A new exhibition at the Norton Museum of Art in West Palm Beach, Florida, is set to shine a light on the often-overlooked world of artists’ jewellery. For the first time, jewellery created by leading modern and contemporary artists will be displayed alongside their paintings and sculptures.
The exhibition, titled Artists’ Jewelry: From Cubism to Pop – The Diane Venet Collection, will run from April 12 to October 5. It will feature about 190 pieces of jewellery made by artists, shown together with 59 paintings, sculptures, and other artworks from the museum’s collection. The show will also include five promised gifts. Featured artists include Roy Lichtenstein, Man Ray, Georges Braque, and Louise Nevelson.
The collection comes from French collector Diane Venet, who has spent decades gathering artists’ jewellery. Her passion began in 1985 when sculptor Bernar Venet, now her husband, proposed by slipping a twisted silver bar onto her finger. Over the years, she received more jewellery made by her husband’s artist friends. This inspired her to start collecting on her own. Today, she owns pieces dating from the 1930s up to the present day — and she regularly wears them.
J. Rachel Gustafson, the museum’s chief curatorial operations and research officer, hopes the exhibition will encourage visitors and scholars to view artists’ jewellery as an essential part of their creative output. She notes that jewellery is often missing from art history courses. “Maybe less omission and more inclusion of the full range of artists’ creativity — that would be a success,” Gustafson says.

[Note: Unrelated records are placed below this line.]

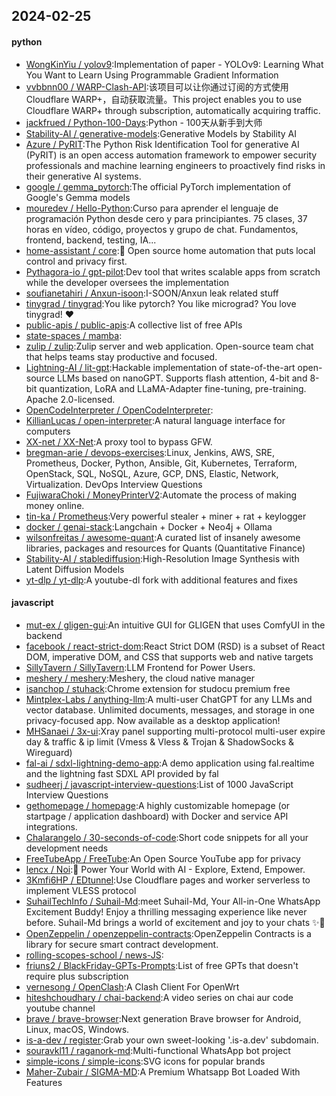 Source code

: ## 2024-02-25

#### python
* [WongKinYiu / yolov9](https://github.com/WongKinYiu/yolov9):Implementation of paper - YOLOv9: Learning What You Want to Learn Using Programmable Gradient Information
* [vvbbnn00 / WARP-Clash-API](https://github.com/vvbbnn00/WARP-Clash-API):该项目可以让你通过订阅的方式使用Cloudflare WARP+，自动获取流量。This project enables you to use Cloudflare WARP+ through subscription, automatically acquiring traffic.
* [jackfrued / Python-100-Days](https://github.com/jackfrued/Python-100-Days):Python - 100天从新手到大师
* [Stability-AI / generative-models](https://github.com/Stability-AI/generative-models):Generative Models by Stability AI
* [Azure / PyRIT](https://github.com/Azure/PyRIT):The Python Risk Identification Tool for generative AI (PyRIT) is an open access automation framework to empower security professionals and machine learning engineers to proactively find risks in their generative AI systems.
* [google / gemma_pytorch](https://github.com/google/gemma_pytorch):The official PyTorch implementation of Google's Gemma models
* [mouredev / Hello-Python](https://github.com/mouredev/Hello-Python):Curso para aprender el lenguaje de programación Python desde cero y para principiantes. 75 clases, 37 horas en vídeo, código, proyectos y grupo de chat. Fundamentos, frontend, backend, testing, IA...
* [home-assistant / core](https://github.com/home-assistant/core):🏡 Open source home automation that puts local control and privacy first.
* [Pythagora-io / gpt-pilot](https://github.com/Pythagora-io/gpt-pilot):Dev tool that writes scalable apps from scratch while the developer oversees the implementation
* [soufianetahiri / Anxun-isoon](https://github.com/soufianetahiri/Anxun-isoon):I-SOON/Anxun leak related stuff
* [tinygrad / tinygrad](https://github.com/tinygrad/tinygrad):You like pytorch? You like micrograd? You love tinygrad! ❤️
* [public-apis / public-apis](https://github.com/public-apis/public-apis):A collective list of free APIs
* [state-spaces / mamba](https://github.com/state-spaces/mamba):
* [zulip / zulip](https://github.com/zulip/zulip):Zulip server and web application. Open-source team chat that helps teams stay productive and focused.
* [Lightning-AI / lit-gpt](https://github.com/Lightning-AI/lit-gpt):Hackable implementation of state-of-the-art open-source LLMs based on nanoGPT. Supports flash attention, 4-bit and 8-bit quantization, LoRA and LLaMA-Adapter fine-tuning, pre-training. Apache 2.0-licensed.
* [OpenCodeInterpreter / OpenCodeInterpreter](https://github.com/OpenCodeInterpreter/OpenCodeInterpreter):
* [KillianLucas / open-interpreter](https://github.com/KillianLucas/open-interpreter):A natural language interface for computers
* [XX-net / XX-Net](https://github.com/XX-net/XX-Net):A proxy tool to bypass GFW.
* [bregman-arie / devops-exercises](https://github.com/bregman-arie/devops-exercises):Linux, Jenkins, AWS, SRE, Prometheus, Docker, Python, Ansible, Git, Kubernetes, Terraform, OpenStack, SQL, NoSQL, Azure, GCP, DNS, Elastic, Network, Virtualization. DevOps Interview Questions
* [FujiwaraChoki / MoneyPrinterV2](https://github.com/FujiwaraChoki/MoneyPrinterV2):Automate the process of making money online.
* [tin-ka / Prometheus](https://github.com/tin-ka/Prometheus):Very powerful stealer + miner + rat + keylogger
* [docker / genai-stack](https://github.com/docker/genai-stack):Langchain + Docker + Neo4j + Ollama
* [wilsonfreitas / awesome-quant](https://github.com/wilsonfreitas/awesome-quant):A curated list of insanely awesome libraries, packages and resources for Quants (Quantitative Finance)
* [Stability-AI / stablediffusion](https://github.com/Stability-AI/stablediffusion):High-Resolution Image Synthesis with Latent Diffusion Models
* [yt-dlp / yt-dlp](https://github.com/yt-dlp/yt-dlp):A youtube-dl fork with additional features and fixes

#### javascript
* [mut-ex / gligen-gui](https://github.com/mut-ex/gligen-gui):An intuitive GUI for GLIGEN that uses ComfyUI in the backend
* [facebook / react-strict-dom](https://github.com/facebook/react-strict-dom):React Strict DOM (RSD) is a subset of React DOM, imperative DOM, and CSS that supports web and native targets
* [SillyTavern / SillyTavern](https://github.com/SillyTavern/SillyTavern):LLM Frontend for Power Users.
* [meshery / meshery](https://github.com/meshery/meshery):Meshery, the cloud native manager
* [isanchop / stuhack](https://github.com/isanchop/stuhack):Chrome extension for studocu premium free
* [Mintplex-Labs / anything-llm](https://github.com/Mintplex-Labs/anything-llm):A multi-user ChatGPT for any LLMs and vector database. Unlimited documents, messages, and storage in one privacy-focused app. Now available as a desktop application!
* [MHSanaei / 3x-ui](https://github.com/MHSanaei/3x-ui):Xray panel supporting multi-protocol multi-user expire day & traffic & ip limit (Vmess & Vless & Trojan & ShadowSocks & Wireguard)
* [fal-ai / sdxl-lightning-demo-app](https://github.com/fal-ai/sdxl-lightning-demo-app):A demo application using fal.realtime and the lightning fast SDXL API provided by fal
* [sudheerj / javascript-interview-questions](https://github.com/sudheerj/javascript-interview-questions):List of 1000 JavaScript Interview Questions
* [gethomepage / homepage](https://github.com/gethomepage/homepage):A highly customizable homepage (or startpage / application dashboard) with Docker and service API integrations.
* [Chalarangelo / 30-seconds-of-code](https://github.com/Chalarangelo/30-seconds-of-code):Short code snippets for all your development needs
* [FreeTubeApp / FreeTube](https://github.com/FreeTubeApp/FreeTube):An Open Source YouTube app for privacy
* [lencx / Noi](https://github.com/lencx/Noi):🚀 Power Your World with AI - Explore, Extend, Empower.
* [3Kmfi6HP / EDtunnel](https://github.com/3Kmfi6HP/EDtunnel):Use Cloudflare pages and worker serverless to implement VLESS protocol
* [SuhailTechInfo / Suhail-Md](https://github.com/SuhailTechInfo/Suhail-Md):meet Suhail-Md, Your All-in-One WhatsApp Excitement Buddy! Enjoy a thrilling messaging experience like never before. Suhail-Md brings a world of excitement and joy to your chats ✨🤖
* [OpenZeppelin / openzeppelin-contracts](https://github.com/OpenZeppelin/openzeppelin-contracts):OpenZeppelin Contracts is a library for secure smart contract development.
* [rolling-scopes-school / news-JS](https://github.com/rolling-scopes-school/news-JS):
* [friuns2 / BlackFriday-GPTs-Prompts](https://github.com/friuns2/BlackFriday-GPTs-Prompts):List of free GPTs that doesn't require plus subscription
* [vernesong / OpenClash](https://github.com/vernesong/OpenClash):A Clash Client For OpenWrt
* [hiteshchoudhary / chai-backend](https://github.com/hiteshchoudhary/chai-backend):A video series on chai aur code youtube channel
* [brave / brave-browser](https://github.com/brave/brave-browser):Next generation Brave browser for Android, Linux, macOS, Windows.
* [is-a-dev / register](https://github.com/is-a-dev/register):Grab your own sweet-looking '.is-a.dev' subdomain.
* [souravkl11 / raganork-md](https://github.com/souravkl11/raganork-md):Multi-functional WhatsApp bot project
* [simple-icons / simple-icons](https://github.com/simple-icons/simple-icons):SVG icons for popular brands
* [Maher-Zubair / SIGMA-MD](https://github.com/Maher-Zubair/SIGMA-MD):A Premium Whatsapp Bot Loaded With Features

Venet says her favourite pieces are the ones personally made for her by artist friends, including Robert Rauschenberg and Frank Stella. “The close relationship between me and the artist is very important because it gives the idea that it’s sentimental,” she says. “I’m not a gallerist — I never sell, I collect out of love.”
She explains that while most artworks are created for sale, artist-made jewellery often comes from friendship or affection. Gustafson adds that some female artists even made jewellery for themselves, adding another layer of personal meaning.
Venet also points out that many artists only turn to jewellery later in their careers, as they enjoy the challenge of working on a smaller scale. “Making a piece of jewellery is not simply doing in miniature what they do on a larger scale,” she says. Not all artists succeed in mastering the special skills jewellery-making requires.
Among the highlights of the exhibition is Pablo Picasso’s 23-carat gold pendant Le Grand Faune (1973), made in collaboration with French goldsmith François Hugo. The show will also feature two Picasso brooches, two earthenware vessels with painted faces from the 1950s, and his 1956 painting L’Atelier (The Workshop). Gustafson notes that visitors will notice similar visual motifs across these works. “You will see the faces or the eyes of the figures both on the medallion and on the vessels,” she says. “It’s a really nice combination to show how these artists’ gestures and styles cross into different media.”